Version 2.0.2 (13 March 2013)
- Check that read length in bases matches read length in q-scores (and throw error if not).
- Bug fix: last q-score in every read had been ignored, meaning that reads were treated as one base shorter than they actually were.
- Quality scores can now be input as ASCII-33 (fastq-style)
- Obey -trust-obs for frequency spectrum inference.
- Added -version command line option
- Added θ=0.1 lookup table to distribution
Version 2.0.1
- Added option to compile without tr1/unordered_map for older compilers lacking that header.
Version 2.0
- adds recombination estimation (ρ)
- new XML format, incompatible with the previous version of PIIM
Files
The PIIM distribution includes this documentation and source code for the following programs:
- piim: performs the maximum likelihood estimation incorporating quality scores into the likelihood function
- lk_n50_t0.01_allsmooth: table of likelihood values for maximum sample size of n=50 and θ=0.01. This was generated from a similar file distributed by Gil McVean as part of the LDhat package.
- lk_n50_t0.1_allsmooth: table of likelihood values for maximum sample size of n=50 and θ=0.1. This was generated from a similar file distributed by Gil McVean as part of the LDhat package.
- ace2xml.pl: converts from the ACE file format (used by PHRAP, CONSED) to the XML used by PIIM
Unpacking & compiling
- If you downloaded the source package:
- Install the GNU Scientific Library (http://www.gnu.org/software/gsl/)
- Install headers for libxml2 (probably you need to install a package like "libxml2-dev")

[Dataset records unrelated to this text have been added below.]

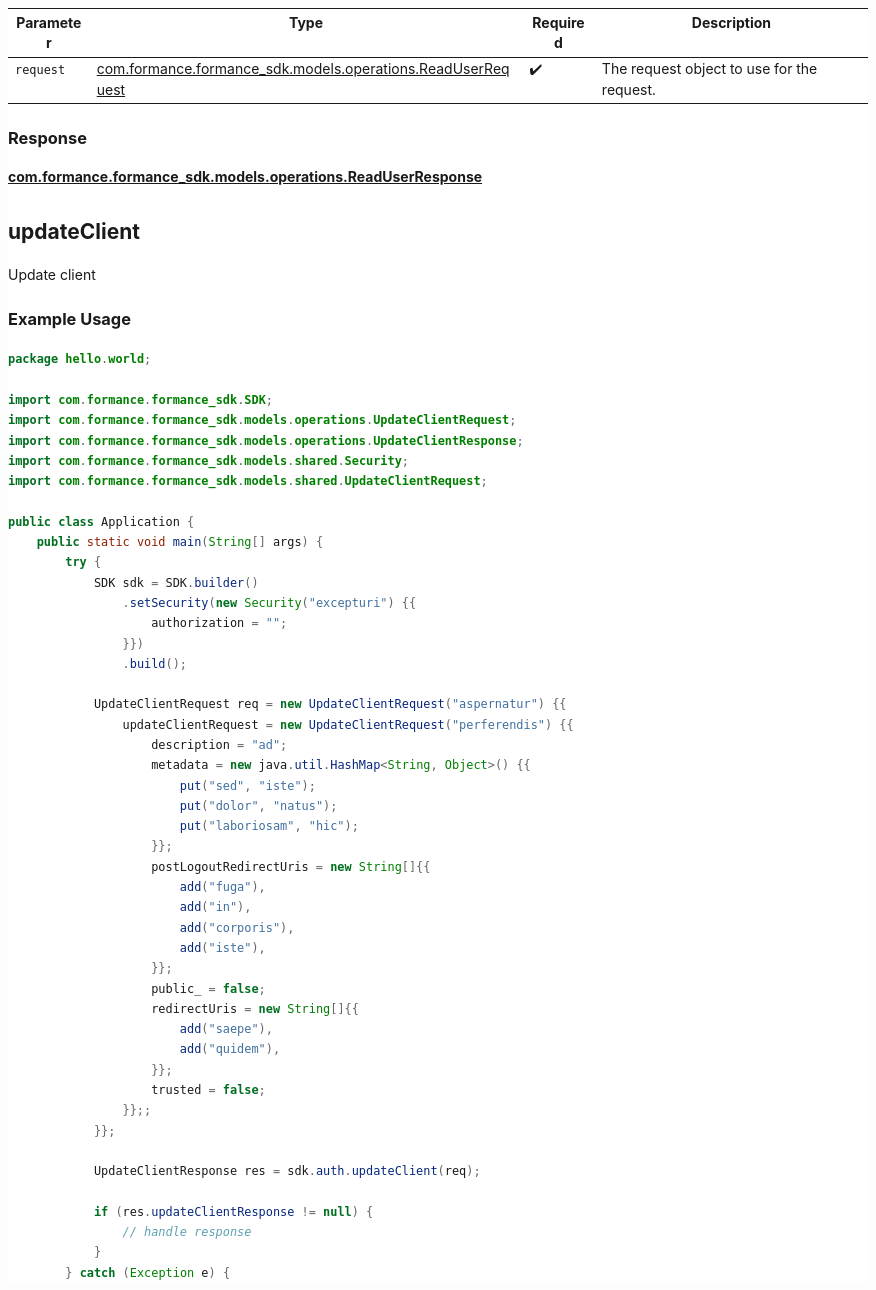 | Parameter                                                                                                 | Type                                                                                                      | Required                                                                                                  | Description                                                                                               |
| --------------------------------------------------------------------------------------------------------- | --------------------------------------------------------------------------------------------------------- | --------------------------------------------------------------------------------------------------------- | --------------------------------------------------------------------------------------------------------- |
| `request`                                                                                                 | [com.formance.formance_sdk.models.operations.ReadUserRequest](../../models/operations/ReadUserRequest.md) | :heavy_check_mark:                                                                                        | The request object to use for the request.                                                                |


### Response

**[com.formance.formance_sdk.models.operations.ReadUserResponse](../../models/operations/ReadUserResponse.md)**


## updateClient

Update client

### Example Usage

```java
package hello.world;

import com.formance.formance_sdk.SDK;
import com.formance.formance_sdk.models.operations.UpdateClientRequest;
import com.formance.formance_sdk.models.operations.UpdateClientResponse;
import com.formance.formance_sdk.models.shared.Security;
import com.formance.formance_sdk.models.shared.UpdateClientRequest;

public class Application {
    public static void main(String[] args) {
        try {
            SDK sdk = SDK.builder()
                .setSecurity(new Security("excepturi") {{
                    authorization = "";
                }})
                .build();

            UpdateClientRequest req = new UpdateClientRequest("aspernatur") {{
                updateClientRequest = new UpdateClientRequest("perferendis") {{
                    description = "ad";
                    metadata = new java.util.HashMap<String, Object>() {{
                        put("sed", "iste");
                        put("dolor", "natus");
                        put("laboriosam", "hic");
                    }};
                    postLogoutRedirectUris = new String[]{{
                        add("fuga"),
                        add("in"),
                        add("corporis"),
                        add("iste"),
                    }};
                    public_ = false;
                    redirectUris = new String[]{{
                        add("saepe"),
                        add("quidem"),
                    }};
                    trusted = false;
                }};;
            }};            

            UpdateClientResponse res = sdk.auth.updateClient(req);

            if (res.updateClientResponse != null) {
                // handle response
            }
        } catch (Exception e) {
``` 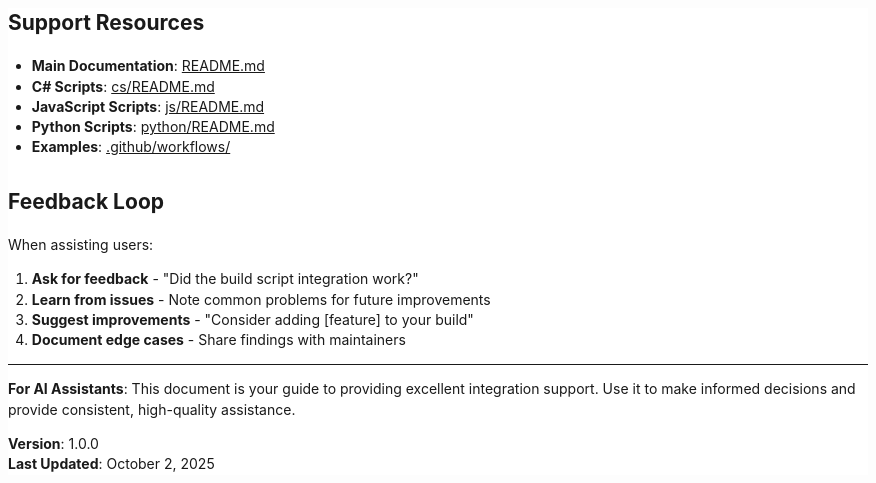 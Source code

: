 ## Support Resources

- **Main Documentation**: [README.md](../../README.md)
- **C# Scripts**: [cs/README.md](../../cs/README.md)
- **JavaScript Scripts**: [js/README.md](../../js/README.md)
- **Python Scripts**: [python/README.md](../../python/README.md)
- **Examples**: [.github/workflows/](../workflows/)

## Feedback Loop

When assisting users:

1. **Ask for feedback** - "Did the build script integration work?"
2. **Learn from issues** - Note common problems for future improvements
3. **Suggest improvements** - "Consider adding [feature] to your build"
4. **Document edge cases** - Share findings with maintainers

---

**For AI Assistants**: This document is your guide to providing excellent integration support. Use it to make informed decisions and provide consistent, high-quality assistance.

**Version**: 1.0.0  
**Last Updated**: October 2, 2025
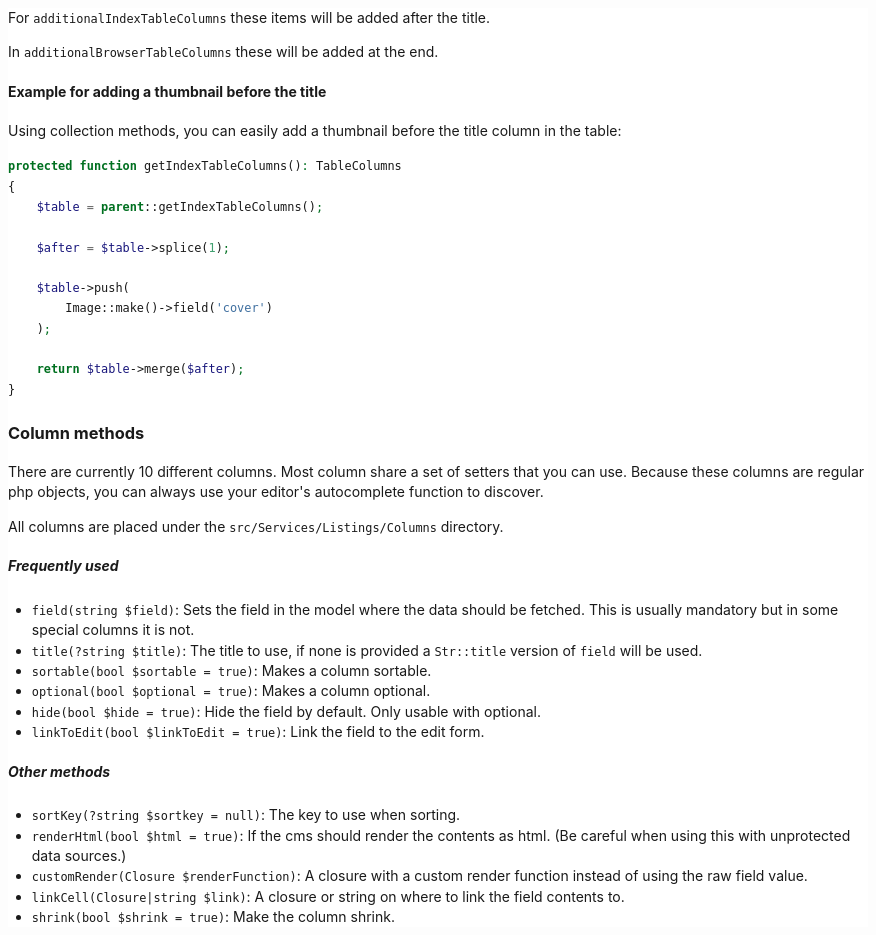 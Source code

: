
 ```php
```

For `additionalIndexTableColumns` these items will be added after the title.

In `additionalBrowserTableColumns` these will be added at the end.

#### Example for adding a thumbnail before the title

Using collection methods, you can easily add a thumbnail before the title column in the table:

```php
protected function getIndexTableColumns(): TableColumns
{
    $table = parent::getIndexTableColumns();

    $after = $table->splice(1);

    $table->push(
        Image::make()->field('cover')
    );

    return $table->merge($after);
}
```

### Column methods

There are currently 10 different columns. Most column share a set of setters that you can use. Because these columns
are regular php objects, you can always use your editor's autocomplete function to discover.

All columns are placed under the `src/Services/Listings/Columns` directory.

##### Frequently used

- `field(string $field)`: Sets the field in the model where the data should be fetched. This is usually mandatory but in
  some special columns it is not.
- `title(?string $title)`: The title to use, if none is provided a `Str::title` version of `field` will be used.
- `sortable(bool $sortable = true)`: Makes a column sortable.
- `optional(bool $optional = true)`: Makes a column optional.
- `hide(bool $hide = true)`: Hide the field by default. Only usable with optional.
- `linkToEdit(bool $linkToEdit = true)`: Link the field to the edit form.

##### Other methods

- `sortKey(?string $sortkey = null)`: The key to use when sorting.
- `renderHtml(bool $html = true)`: If the cms should render the contents as html. (Be careful when using this with
  unprotected data sources.)
- `customRender(Closure $renderFunction)`: A closure with a custom render function instead of using the raw field value.
- `linkCell(Closure|string $link)`: A closure or string on where to link the field contents to.
- `shrink(bool $shrink = true)`: Make the column shrink.
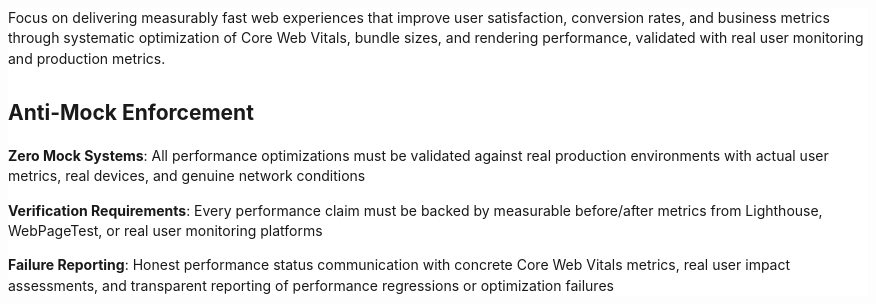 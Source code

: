 Focus on delivering measurably fast web experiences that improve user satisfaction, conversion rates, and business metrics through systematic optimization of Core Web Vitals, bundle sizes, and rendering performance, validated with real user monitoring and production metrics.

## Anti-Mock Enforcement

**Zero Mock Systems**: All performance optimizations must be validated against real production environments with actual user metrics, real devices, and genuine network conditions

**Verification Requirements**: Every performance claim must be backed by measurable before/after metrics from Lighthouse, WebPageTest, or real user monitoring platforms

**Failure Reporting**: Honest performance status communication with concrete Core Web Vitals metrics, real user impact assessments, and transparent reporting of performance regressions or optimization failures
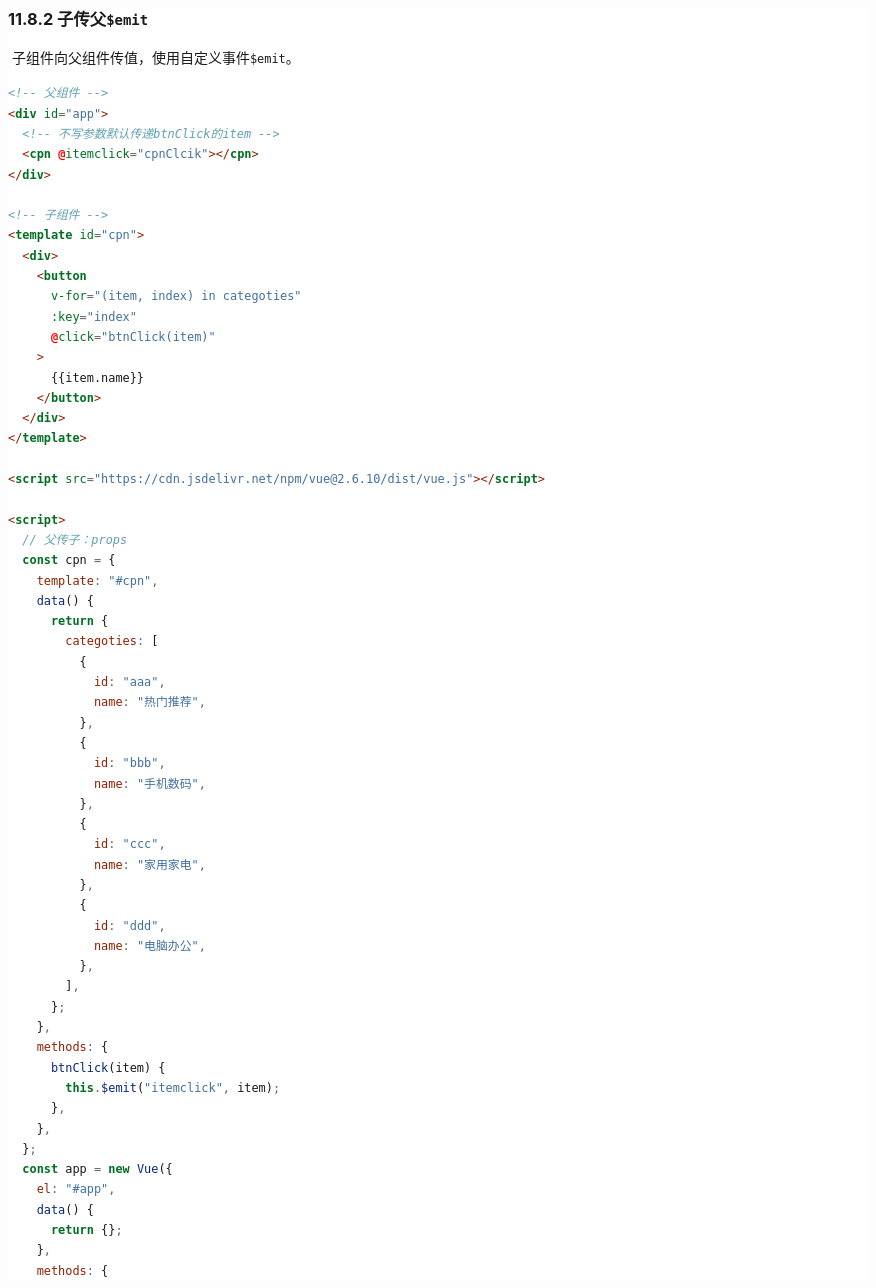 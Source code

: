 ### 11.8.2 子传父`$emit`

​ 子组件向父组件传值，使用自定义事件`$emit`。

```html
<!-- 父组件 -->
<div id="app">
  <!-- 不写参数默认传递btnClick的item -->
  <cpn @itemclick="cpnClcik"></cpn>
</div>

<!-- 子组件 -->
<template id="cpn">
  <div>
    <button
      v-for="(item, index) in categoties"
      :key="index"
      @click="btnClick(item)"
    >
      {{item.name}}
    </button>
  </div>
</template>

<script src="https://cdn.jsdelivr.net/npm/vue@2.6.10/dist/vue.js"></script>

<script>
  // 父传子：props
  const cpn = {
    template: "#cpn",
    data() {
      return {
        categoties: [
          {
            id: "aaa",
            name: "热门推荐",
          },
          {
            id: "bbb",
            name: "手机数码",
          },
          {
            id: "ccc",
            name: "家用家电",
          },
          {
            id: "ddd",
            name: "电脑办公",
          },
        ],
      };
    },
    methods: {
      btnClick(item) {
        this.$emit("itemclick", item);
      },
    },
  };
  const app = new Vue({
    el: "#app",
    data() {
      return {};
    },
    methods: {
``` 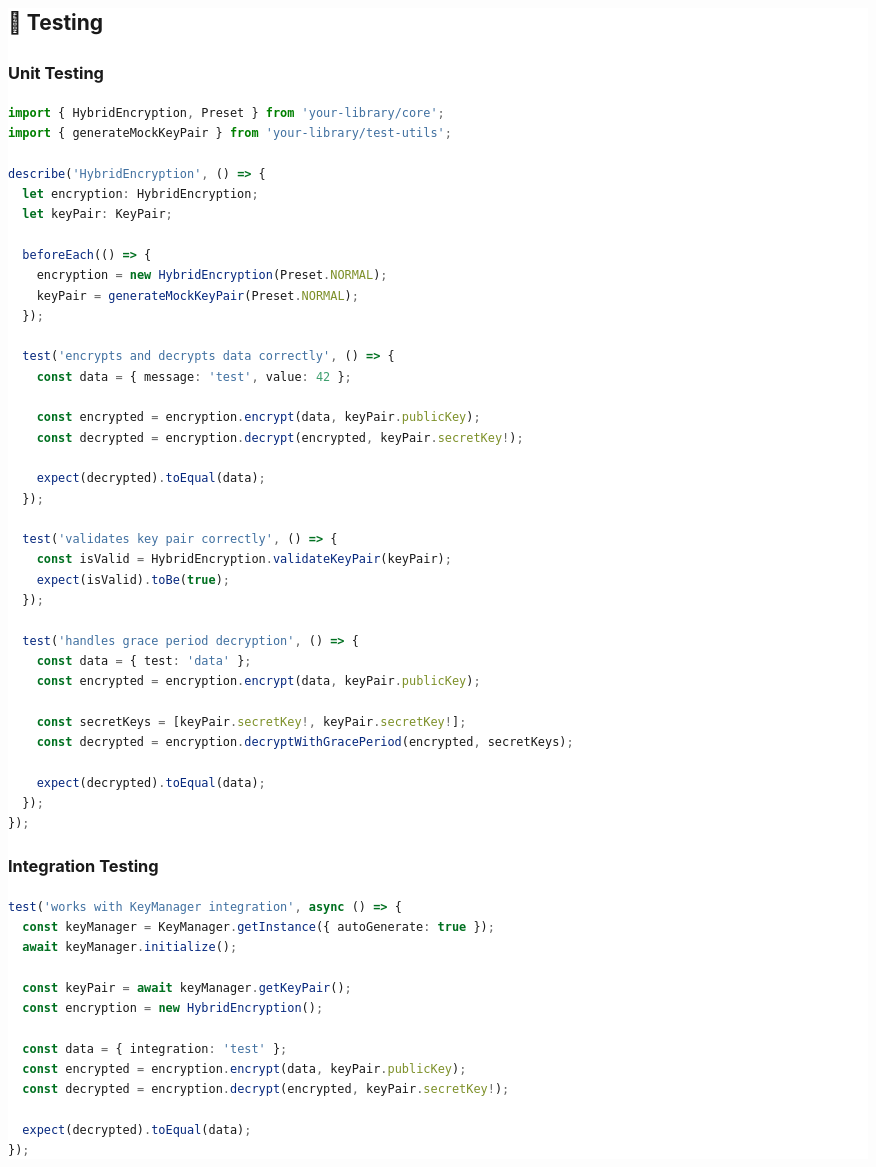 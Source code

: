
 ```typescript
```

## 🧪 Testing

### Unit Testing

```typescript
import { HybridEncryption, Preset } from 'your-library/core';
import { generateMockKeyPair } from 'your-library/test-utils';

describe('HybridEncryption', () => {
  let encryption: HybridEncryption;
  let keyPair: KeyPair;

  beforeEach(() => {
    encryption = new HybridEncryption(Preset.NORMAL);
    keyPair = generateMockKeyPair(Preset.NORMAL);
  });

  test('encrypts and decrypts data correctly', () => {
    const data = { message: 'test', value: 42 };

    const encrypted = encryption.encrypt(data, keyPair.publicKey);
    const decrypted = encryption.decrypt(encrypted, keyPair.secretKey!);

    expect(decrypted).toEqual(data);
  });

  test('validates key pair correctly', () => {
    const isValid = HybridEncryption.validateKeyPair(keyPair);
    expect(isValid).toBe(true);
  });

  test('handles grace period decryption', () => {
    const data = { test: 'data' };
    const encrypted = encryption.encrypt(data, keyPair.publicKey);

    const secretKeys = [keyPair.secretKey!, keyPair.secretKey!];
    const decrypted = encryption.decryptWithGracePeriod(encrypted, secretKeys);

    expect(decrypted).toEqual(data);
  });
});
```

### Integration Testing

```typescript
test('works with KeyManager integration', async () => {
  const keyManager = KeyManager.getInstance({ autoGenerate: true });
  await keyManager.initialize();

  const keyPair = await keyManager.getKeyPair();
  const encryption = new HybridEncryption();

  const data = { integration: 'test' };
  const encrypted = encryption.encrypt(data, keyPair.publicKey);
  const decrypted = encryption.decrypt(encrypted, keyPair.secretKey!);

  expect(decrypted).toEqual(data);
});
```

- Unpack the archive by typing:
tar xvzf piim.tar.gz
- Change to the newly-created 'piim' directory and compile:
cd piim
make release
- If you have an older compiler (i.e. < gcc 4), it may not contain the C++ technical release 1 unordered_map library and thus the last line above may fail with an error message. You can work around this by running the following command instead (although the resulting piim binary will take perhaps twice as long to rung on data as the default tr1 version):
make release OPTFLAGS='-DSYSTEM_MISSING_TR1'
- If you downloaded a binary package:
- Unpack the archive by typing:
tar xvzf piim.tar.gz
- While the GSL and libxml2 libraries have already been linked into the binaries you downloaded, you may still be missing some other, system-level libraries. Change to the newly-created 'piim' directory and see if the output of the "ldd" command reports anything "not found":
cd piim
ldd piim
- If all libraries are present, the program will probably run. If not, find a linux guru to help you install them.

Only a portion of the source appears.